> What you should do
State the number of lines in these records that include the word "session", and add nothing to it.

> Data excerpts
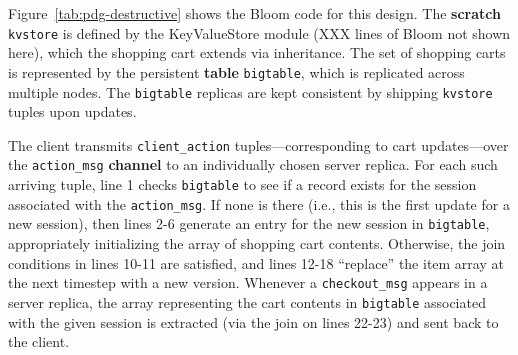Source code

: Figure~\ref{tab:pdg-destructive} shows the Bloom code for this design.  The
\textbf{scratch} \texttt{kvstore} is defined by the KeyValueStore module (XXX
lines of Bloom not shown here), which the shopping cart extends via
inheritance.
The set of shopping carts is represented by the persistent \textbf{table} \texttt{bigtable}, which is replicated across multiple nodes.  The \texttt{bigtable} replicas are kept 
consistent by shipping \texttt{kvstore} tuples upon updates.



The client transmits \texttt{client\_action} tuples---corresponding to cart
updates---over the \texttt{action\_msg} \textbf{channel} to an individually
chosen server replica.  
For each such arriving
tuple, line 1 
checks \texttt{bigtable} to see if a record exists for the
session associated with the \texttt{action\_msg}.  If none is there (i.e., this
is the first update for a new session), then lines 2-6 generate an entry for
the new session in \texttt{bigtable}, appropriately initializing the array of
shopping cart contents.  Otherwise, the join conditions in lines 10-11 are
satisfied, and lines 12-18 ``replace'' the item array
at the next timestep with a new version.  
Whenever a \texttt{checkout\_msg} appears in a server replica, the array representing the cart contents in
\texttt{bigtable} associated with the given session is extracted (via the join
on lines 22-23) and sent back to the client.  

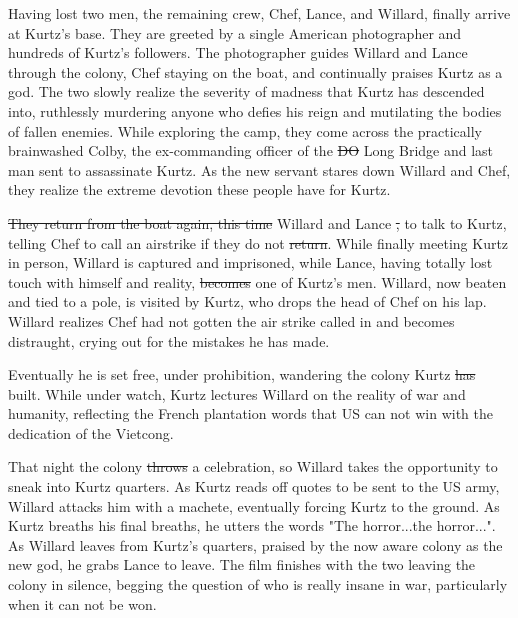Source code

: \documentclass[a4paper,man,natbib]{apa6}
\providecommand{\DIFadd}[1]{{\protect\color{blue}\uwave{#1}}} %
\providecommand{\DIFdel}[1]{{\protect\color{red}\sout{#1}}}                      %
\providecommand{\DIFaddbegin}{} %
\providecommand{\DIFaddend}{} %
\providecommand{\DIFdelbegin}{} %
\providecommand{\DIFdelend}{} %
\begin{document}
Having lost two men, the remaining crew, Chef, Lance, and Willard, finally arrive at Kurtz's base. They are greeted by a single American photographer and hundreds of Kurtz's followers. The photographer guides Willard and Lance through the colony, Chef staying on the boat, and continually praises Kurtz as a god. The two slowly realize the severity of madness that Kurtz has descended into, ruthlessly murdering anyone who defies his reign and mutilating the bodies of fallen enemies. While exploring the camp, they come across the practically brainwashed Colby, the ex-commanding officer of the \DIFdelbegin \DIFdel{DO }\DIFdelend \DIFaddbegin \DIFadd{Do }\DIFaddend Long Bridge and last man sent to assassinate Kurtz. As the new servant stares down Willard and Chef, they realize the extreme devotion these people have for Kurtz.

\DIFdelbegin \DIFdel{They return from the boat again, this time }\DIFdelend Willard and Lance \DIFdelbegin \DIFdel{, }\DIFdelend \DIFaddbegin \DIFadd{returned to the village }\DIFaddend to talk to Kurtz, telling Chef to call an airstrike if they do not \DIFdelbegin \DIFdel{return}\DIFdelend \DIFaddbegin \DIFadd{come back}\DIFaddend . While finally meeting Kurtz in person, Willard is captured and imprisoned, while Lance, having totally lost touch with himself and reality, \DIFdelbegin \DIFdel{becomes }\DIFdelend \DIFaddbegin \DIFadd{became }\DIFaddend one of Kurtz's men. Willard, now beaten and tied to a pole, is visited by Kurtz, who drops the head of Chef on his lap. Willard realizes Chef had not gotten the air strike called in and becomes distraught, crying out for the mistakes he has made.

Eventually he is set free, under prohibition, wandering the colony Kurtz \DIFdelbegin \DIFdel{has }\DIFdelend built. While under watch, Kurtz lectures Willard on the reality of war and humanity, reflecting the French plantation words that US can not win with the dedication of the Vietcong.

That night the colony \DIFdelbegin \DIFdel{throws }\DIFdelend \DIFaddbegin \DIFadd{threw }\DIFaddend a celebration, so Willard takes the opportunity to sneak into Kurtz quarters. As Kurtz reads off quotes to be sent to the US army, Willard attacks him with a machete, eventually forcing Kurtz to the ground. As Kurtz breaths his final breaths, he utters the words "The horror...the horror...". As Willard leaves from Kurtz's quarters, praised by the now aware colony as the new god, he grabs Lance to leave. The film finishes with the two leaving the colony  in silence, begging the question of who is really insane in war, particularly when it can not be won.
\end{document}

> Response
4